Vlüm: The Entropy of the Kitchen

For some time now, the establishments for coffee and related drinks, usually milk-based, have evolved and reinvented themselves to expand the catalog of products they can offer us. Many cafés have acquired small vitrines to sell their pastries, or stepped fully into the breakfast market with offers of sandwiches, eggs, and sweeter fare.

Photo: Vlüm

Far from being a bad thing, this has allowed many creators in the culinary world to develop in inventive, gastronomic, and economic ways. Vlüm, a small cozy café in Colonia del Valle, has an entropic approach to cooking, which has to do with continuity and the inevitable march of time towards change, even into chaos.

Photo: Vlüm

“These concepts are not usually seen in the same space, that is why we merge them… The kitchen, or the culinary arts, is defined as the different forms and methods that, depending on the culture and the environment, are used for the creation, preparation and re-interpretation of food, using tools such as uses and customs, life experiences, and popular culture. On the other hand, entropy, its etymology, means evolution or transformation. […] In physics, it is the measure of the disorder of a system.”

Photo: Vlüm

The People Behind Vlüm

Illimani Maciel, who runs and manages Vlüm, is a Mexico City chef who, like Zack (Fat Vegan/Tacones Lejanos) or Norma and Saqib (Masala y Maíz), believes that creating a community is fundamental to making a positive change in the social environment. In order to manifest such change, Illimani centers three things at the core of the business: 1) the customers, for whom the café is intended to be an inclusive, safe, friendly space, open to people and their pets, where there is opportunity to collaborate and find support networks, 2) the employees, to create an equally safe, equitable, and teamwork space, 3) and adjacent businesses, with whom they seeks to abolish the idea of ​​unfair competition, and are available for mutual support.

Photo: Vlüm

What is something about the food industry that you wish would change for the better?

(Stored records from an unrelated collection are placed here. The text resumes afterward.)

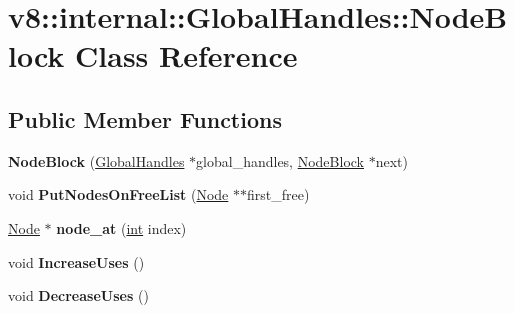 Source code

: \hypertarget{classv8_1_1internal_1_1GlobalHandles_1_1NodeBlock}{}\section{v8\+:\+:internal\+:\+:Global\+Handles\+:\+:Node\+Block Class Reference}
\label{classv8_1_1internal_1_1GlobalHandles_1_1NodeBlock}
\subsection*{Public Member Functions}
\begin{DoxyCompactItemize}
\item 
\mbox{\label{classv8_1_1internal_1_1GlobalHandles_1_1NodeBlock_a6f3f4ad3ad8fc3185ef080d710d900c0}} 
{\bfseries Node\+Block} (\mbox{\hyperlink{classv8_1_1internal_1_1GlobalHandles}{Global\+Handles}} $\ast$global\+\_\+handles, \mbox{\hyperlink{classv8_1_1internal_1_1GlobalHandles_1_1NodeBlock}{Node\+Block}} $\ast$next)
\item 
\mbox{\label{classv8_1_1internal_1_1GlobalHandles_1_1NodeBlock_afa818cdc0b3346f12e42304c4f358ad3}} 
void {\bfseries Put\+Nodes\+On\+Free\+List} (\mbox{\hyperlink{classv8_1_1internal_1_1GlobalHandles_1_1Node}{Node}} $\ast$$\ast$first\+\_\+free)
\item 
\mbox{\label{classv8_1_1internal_1_1GlobalHandles_1_1NodeBlock_ac98e55ac69269c50d8ecc233e670081c}} 
\mbox{\hyperlink{classv8_1_1internal_1_1GlobalHandles_1_1Node}{Node}} $\ast$ {\bfseries node\+\_\+at} (\mbox{\hyperlink{classint}{int}} index)
\item 
\mbox{\label{classv8_1_1internal_1_1GlobalHandles_1_1NodeBlock_aaffc8a8a872d639fcdc3376f4cbaac3f}} 
void {\bfseries Increase\+Uses} ()
\item 
\mbox{\label{classv8_1_1internal_1_1GlobalHandles_1_1NodeBlock_ab9a674fa6b8d63412c9933d2f7f81d80}} 
void {\bfseries Decrease\+Uses} ()
\item 
\mbox{\label{classv8_1_1internal_1_1GlobalHandles_1_1NodeBlock_a0e667a118ed6a7f2d62dbc23cbed58a1}} 
$$
\end{DoxyCompactItemize}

Illimani: Support for entrepreneurs to be able to generate stable companies that have all the facilities to enter the world of work without having to incur losses of any kind for the sake of survival.

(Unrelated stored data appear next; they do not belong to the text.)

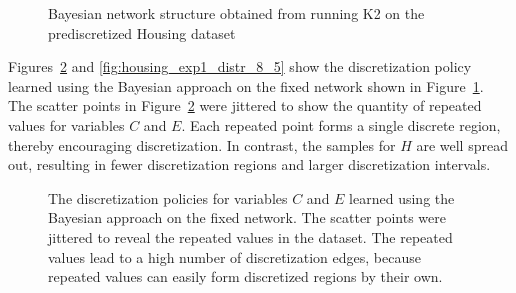 
\begin{figure}[ht]
  \centering
  \scalebox{0.8}{}
  \caption{Bayesian network structure obtained from running K2 on the prediscretized Housing dataset}
  \label{fig:housing_graph_1}
\end{figure}

\begin{table}
  \centering
  \caption{
    Discretization policy summary of the Housing dataset based on the fixed network structure shown.
    The first twelve rows show the numbers of intervals after discretization for each method.
    The last row is the mean cross-validated log-likelihood based on each discretization result.
  }
  
  \label{table:housing_disc_table_1}
\end{table}

Figures~\ref{fig:housing_exp1_distr_3_5} and \ref{fig:housing_exp1_distr_8_5} show the discretization policy learned using the Bayesian approach on the fixed network shown in Figure~\ref{fig:housing_graph_1}.
The scatter points in Figure~\ref{fig:housing_exp1_distr_3_5} were jittered to show the quantity of repeated values for variables $C$ and $E$.
Each repeated point forms a single discrete region, thereby encouraging discretization.
In contrast, the samples for $H$ are well spread out, resulting in fewer discretization regions and larger discretization intervals.

\begin{figure}[ht]
  \centering
  
  \caption{
    The discretization policies for variables $C$ and $E$ learned using the Bayesian approach on the fixed network.
    The scatter points were jittered to reveal the repeated values in the dataset.
    The repeated values lead to a high number of discretization edges, because repeated values can easily form discretized regions by their own.
  }
  \label{fig:housing_exp1_distr_3_5}
\end{figure}

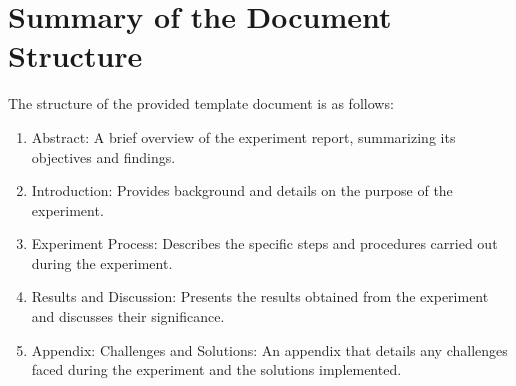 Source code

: \documentclass{article}
\begin{document}
\section*{Summary of the Document Structure}

The structure of the provided template document is as follows:

\begin{enumerate}
    \item Abstract: A brief overview of the experiment report, summarizing its objectives and findings.
    \item Introduction: Provides background and details on the purpose of the experiment.
    \item Experiment Process: Describes the specific steps and procedures carried out during the experiment.
    \item Results and Discussion: Presents the results obtained from the experiment and discusses their significance.
    \item Appendix: Challenges and Solutions: An appendix that details any challenges faced during the experiment and the solutions implemented.
\end{enumerate}
\end{document}
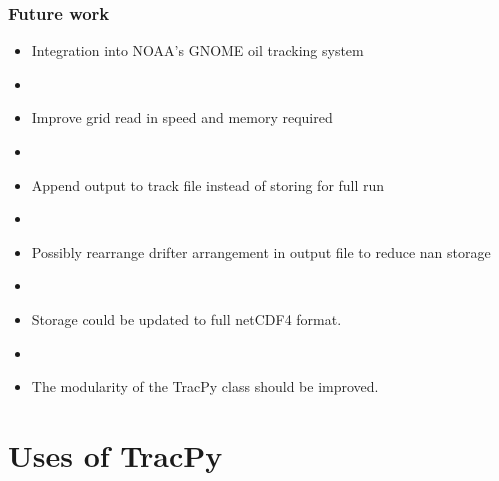 \documentclass[ignorenonframetext]{beamer}
\begin{document}
\begin{frame}[t]\frametitle{Future work}
\begin{itemize}
	\item {\Large Integration into NOAA's GNOME oil tracking system}
	\item[] ~
	\item {\Large Improve grid read in speed and memory required}
	\item[] ~
	\item {\Large Append output to track file instead of storing for full run}
	\item[] ~
	\item {\Large Possibly rearrange drifter arrangement in output file to reduce nan storage}
	\item[] ~
	\item {\Large Storage could be updated to full netCDF4 format.}
	\item[] ~
	\item {\Large The modularity of the TracPy class should be improved.}
\end{itemize}
\end{frame}


\section{Uses of TracPy}
\end{document}
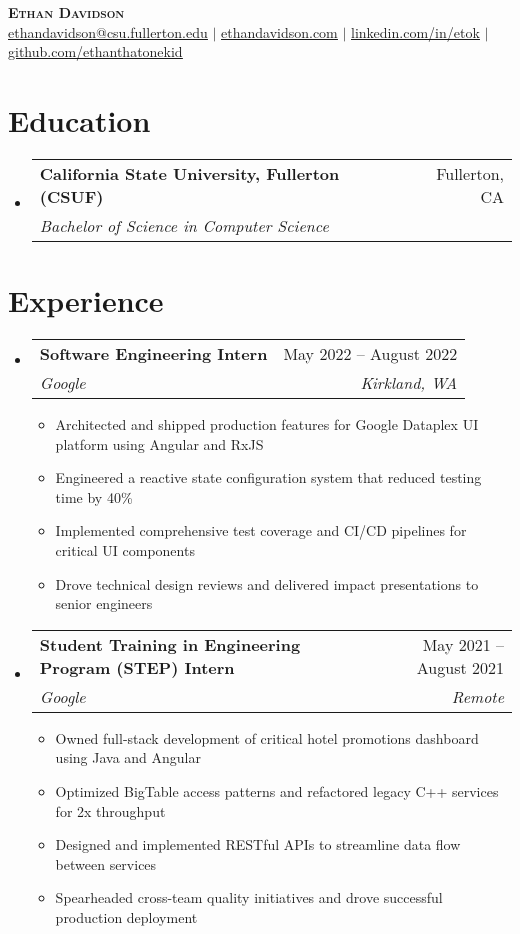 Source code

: \documentclass[letterpaper,12pt]{article}
\makeatletter
\newcommand{\resumeItem}[1]{
  \item\small{
    {#1 \vspace{-2pt}}
  }
}
\newcommand{\resumeSubheading}[4]{
  \vspace{-2pt}\item
    \begin{tabular*}{0.97\textwidth}[t]{l@{\extracolsep{\fill}}r}
      \textbf{#1} & #2 \\
      \textit{\small#3} & \textit{\small #4} \\
    \end{tabular*}\vspace{-7pt}
}
\newcommand{\resumeSubHeadingListStart}{\begin{itemize}[leftmargin=0.15in, label={}]}
\newcommand{\resumeSubHeadingListEnd}{\end{itemize}}
\newcommand{\resumeItemListStart}{\begin{itemize}}
\newcommand{\resumeItemListEnd}{\end{itemize}\vspace{-5pt}}
\makeatother
\begin{document}
\begin{center}
  \textbf{\Huge \scshape Ethan Davidson} \\ \vspace{1pt}
  \small \href{mailto:ethandavidson@csu.fullerton.edu}{\underline{ethandavidson@csu.fullerton.edu}} $|$ 
  \href{https://etok.me}{\underline{ethandavidson.com}} $|$
  \href{https://linkedin.com/in/etok}{\underline{linkedin.com/in/etok}} $|$
  \href{https://github.com/ethanthatonekid}{\underline{github.com/ethanthatonekid}}
\end{center}

\section{Education}
\resumeSubHeadingListStart
  \resumeSubheading
    {California State University, Fullerton (CSUF)}{Fullerton, CA}
    {Bachelor of Science in Computer Science}{}
\resumeSubHeadingListEnd

\section{Experience}
\resumeSubHeadingListStart
  \resumeSubheading
    {Software Engineering Intern}{May 2022 -- August 2022}
    {Google}{Kirkland, WA}
    \resumeItemListStart
      \resumeItem{Architected and shipped production features for Google Dataplex UI platform using Angular and RxJS}
      \resumeItem{Engineered a reactive state configuration system that reduced testing time by 40\%}
      \resumeItem{Implemented comprehensive test coverage and CI/CD pipelines for critical UI components}
      \resumeItem{Drove technical design reviews and delivered impact presentations to senior engineers}
    \resumeItemListEnd

  \resumeSubheading
    {Student Training in Engineering Program (STEP) Intern}{May 2021 -- August 2021}
    {Google}{Remote}
    \resumeItemListStart
      \resumeItem{Owned full-stack development of critical hotel promotions dashboard using Java and Angular}
      \resumeItem{Optimized BigTable access patterns and refactored legacy C++ services for 2x throughput}
      \resumeItem{Designed and implemented RESTful APIs to streamline data flow between services}
      \resumeItem{Spearheaded cross-team quality initiatives and drove successful production deployment}
    \resumeItemListEnd
\resumeSubHeadingListEnd
\end{document}
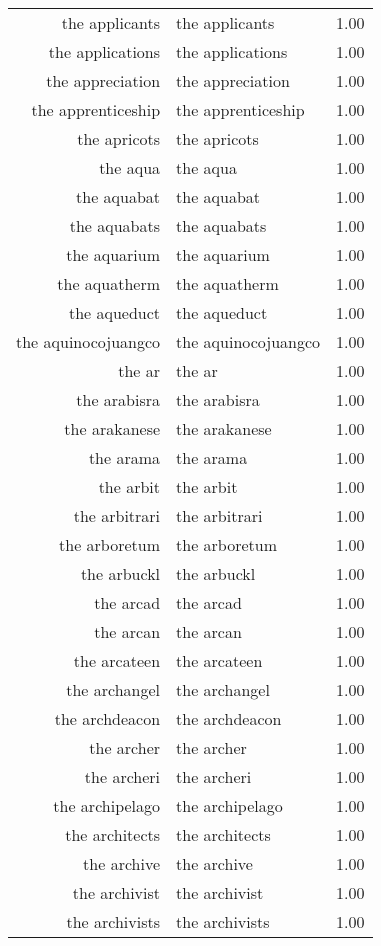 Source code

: \begin{table}[ht]
\begin{tabular}{rlr}
  the applicants & the applicants & 1.00 \\ 
  the applications & the applications & 1.00 \\ 
  the appreciation & the appreciation & 1.00 \\ 
  the apprenticeship & the apprenticeship & 1.00 \\ 
  the apricots & the apricots & 1.00 \\ 
  the aqua & the aqua & 1.00 \\ 
  the aquabat & the aquabat & 1.00 \\ 
  the aquabats & the aquabats & 1.00 \\ 
  the aquarium & the aquarium & 1.00 \\ 
  the aquatherm & the aquatherm & 1.00 \\ 
  the aqueduct & the aqueduct & 1.00 \\ 
  the aquinocojuangco & the aquinocojuangco & 1.00 \\ 
  the ar & the ar & 1.00 \\ 
  the arabisra & the arabisra & 1.00 \\ 
  the arakanese & the arakanese & 1.00 \\ 
  the arama & the arama & 1.00 \\ 
  the arbit & the arbit & 1.00 \\ 
  the arbitrari & the arbitrari & 1.00 \\ 
  the arboretum & the arboretum & 1.00 \\ 
  the arbuckl & the arbuckl & 1.00 \\ 
  the arcad & the arcad & 1.00 \\ 
  the arcan & the arcan & 1.00 \\ 
  the arcateen & the arcateen & 1.00 \\ 
  the archangel & the archangel & 1.00 \\ 
  the archdeacon & the archdeacon & 1.00 \\ 
  the archer & the archer & 1.00 \\ 
  the archeri & the archeri & 1.00 \\ 
  the archipelago & the archipelago & 1.00 \\ 
  the architects & the architects & 1.00 \\ 
  the archive & the archive & 1.00 \\ 
  the archivist & the archivist & 1.00 \\ 
  the archivists & the archivists & 1.00 \\ 

\end{tabular}
\end{table}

What do you like most about running a restaurant?

Illimani: The adrenaline of a full house. The satisfaction of a customer when they receive what they wanted and seeing that customer become a regular.

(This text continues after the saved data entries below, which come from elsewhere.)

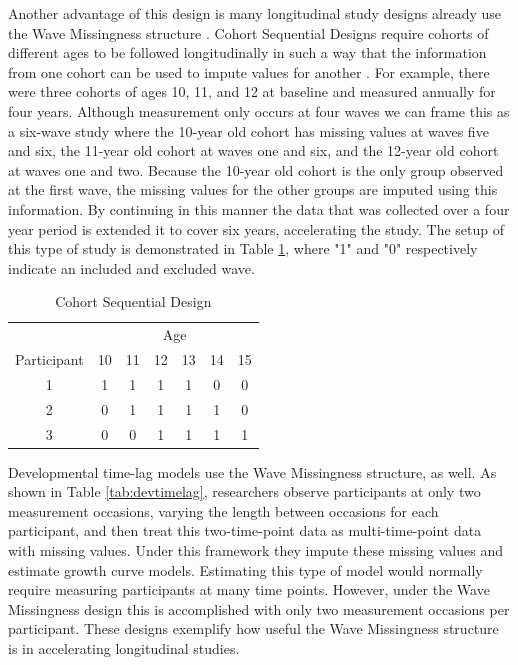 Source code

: \documentclass{svjour3}\usepackage[]{graphicx}\usepackage[]{color}
\begin{document}
Another advantage of this design is many longitudinal study designs already use the Wave Missingness structure \citep{little2013planned}. Cohort Sequential Designs require cohorts of different ages to be followed longitudinally in such a way that the information from one cohort can be used to impute values for another \citep{little2013longitudinal, duncan2013introduction}. For example, there were three cohorts of ages 10, 11, and 12 at baseline and measured annually for four years. Although measurement only occurs at four waves we can frame this as a six-wave study where the 10-year old cohort has missing values at waves five and six, the 11-year old cohort at waves one and six, and the 12-year old cohort at waves one and two. Because the 10-year old cohort is the only group observed at the first wave, the missing values for the other groups are imputed using this information. By continuing in this manner the data that was collected over a four year period is extended it to cover six years, accelerating the study. The setup of this type of study is demonstrated in Table \ref{tab:cohort}, where "1" and "0" respectively indicate an included and excluded wave. \par

\begin{table}[H]
	\centering
	\caption{Cohort Sequential Design}
	\label{tab:cohort}
	\setlength{\tabcolsep}{0.5cm}
	\begin{tabular}{c|cccccc}
		\toprule
		& \multicolumn{6}{c}{Age} \\
		Participant & 10 & 11 & 12 & 13 & 14 & 15 \\
		\midrule
		1 & 1 & 1 & 1 & 1 & 0 & 0\\
		2 & 0 & 1 & 1 & 1 & 1 & 0\\
		3 & 0 & 0 & 1 & 1 & 1 & 1\\
		\bottomrule
	\end{tabular}
\end{table}

Developmental time-lag models \citep{mcardle1997expanding} use the Wave Missingness structure, as well. As shown in Table \ref{tab:devtimelag}, researchers observe participants at only two measurement occasions, varying the length between occasions for each participant, and then treat this two-time-point data as multi-time-point data with missing values. Under this framework they impute these missing values and estimate growth curve models. Estimating this type of model would normally require measuring participants at many time points. However, under the Wave Missingness design this is accomplished with only two measurement occasions per participant. These designs exemplify how useful the Wave Missingness structure is in accelerating longitudinal studies. \par
\end{document}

What is the most difficult aspect?

Illimani: Maintaining quality, so that a customer’s experience will always be the same.

One of the most important interview questions we ask chefs for the guide is, what message would you like the guests to take away? In illimani’s case, one of the most important things is that customers know that Vlüm’s staff care about their well-being, that they want to listen to them, and learn from them in order to improve.